*** DATASET
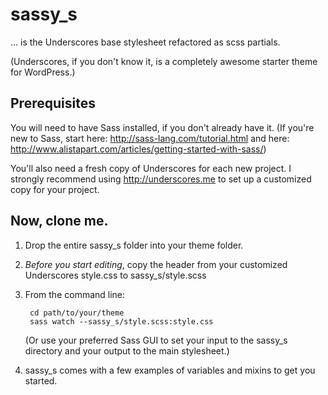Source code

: sassy_s
=======

... is the Underscores base stylesheet refactored as scss partials.

(Underscores, if you don't know it, is a completely awesome starter theme for WordPress.)

Prerequisites
-------------

You will need to have Sass installed, if you don't already have it. (If you're new to Sass, start here: http://sass-lang.com/tutorial.html and here: http://www.alistapart.com/articles/getting-started-with-sass/)

You'll also need a fresh copy of Underscores for each new project. I strongly recommend using http://underscores.me to set up a customized copy for your project.

Now, clone me.
--------------

1. Drop the entire sassy_s folder into your theme folder.

2. *Before you start editing*, copy the header from your customized Underscores style.css to sassy_s/style.scss

3. From the command line:

	    cd path/to/your/theme
	    sass watch --sassy_s/style.scss:style.css

	(Or use your preferred Sass GUI to set your input to the sassy_s directory and your output to the main stylesheet.)

4. sassy_s comes with a few examples of variables and mixins to get you started.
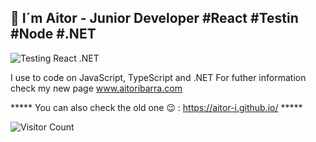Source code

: ##  👋 I´m Aitor - Junior Developer  #React #Testin #Node #.NET

![Testing React .NET](https://user-images.githubusercontent.com/54040099/188267203-58605929-f183-499d-923e-831ac5a9b150.jpg)

I use to code on JavaScript, TypeScript and .NET
For futher information check my new page www.aitoribarra.com 

***** You can also check the old one 😉 : https://aitor-i.github.io/ *****

![Visitor Count](https://profile-counter.glitch.me/{aitor-i}/count.svg)



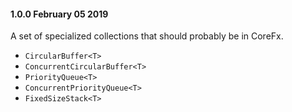 #### 1.0.0 February 05 2019 ####
A set of specialized collections that should probably be in CoreFx.

* `CircularBuffer<T>`
* `ConcurrentCircularBuffer<T>`
* `PriorityQueue<T>`
* `ConcurrentPriorityQueue<T>`
* `FixedSizeStack<T>`
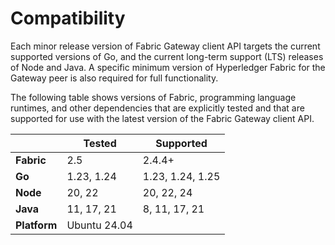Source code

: # Compatibility

Each minor release version of Fabric Gateway client API targets the current supported versions of Go, and the current long-term support (LTS) releases of Node and Java. A specific minimum version of Hyperledger Fabric for the Gateway peer is also required for full functionality.

The following table shows versions of Fabric, programming language runtimes, and other dependencies that are explicitly tested and that are supported for use with the latest version of the Fabric Gateway client API.

|              | Tested       | Supported        |
| ------------ | ------------ | ---------------- |
| **Fabric**   | 2.5          | 2.4.4+           |
| **Go**       | 1.23, 1.24   | 1.23, 1.24, 1.25 |
| **Node**     | 20, 22       | 20, 22, 24       |
| **Java**     | 11, 17, 21   | 8, 11, 17, 21    |
| **Platform** | Ubuntu 24.04 |                  |
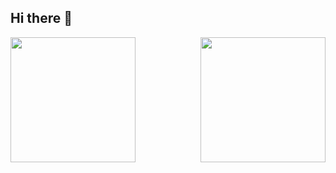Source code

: ## Hi there 👋

<a href="https://github.com/anuraghazra/github-readme-stats">
  <img height=200  align="left" src="https://github-readme-stats.vercel.app/api?username=duncannguyez&show_icons=true&theme=tokyonight&include_all_commits=true" />
</a>
<a href="https://github.com/anuraghazra/convoychat">
  <img height=200 align="right" src="https://github-readme-stats.vercel.app/api/top-langs?username=duncannguyez&layout=compact&langs_count=100&theme=tokyonight" />
</a>
<!--
**DuncanNguyez/duncannguyez** is a ✨ _special_ ✨ repository because its `README.md` (this file) appears on your GitHub profile.

Here are some ideas to get you started:

- 🔭 I’m currently working on ...
- 🌱 I’m currently learning ...
- 👯 I’m looking to collaborate on ...
- 🤔 I’m looking for help with ...
- 💬 Ask me about ...
- 📫 How to reach me: ...
- 😄 Pronouns: ...
- ⚡ Fun fact: ...
-->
******
Please go through the listing and return each line that has "React" in it.

* [WRITTEN RESPONSE]
: ##  👋 I´m Aitor - Junior Developer  #React #Testin #Node #.NET
![Testing React .NET](https://user-images.githubusercontent.com/54040099/188267203-58605929-f183-499d-923e-831ac5a9b150.jpg)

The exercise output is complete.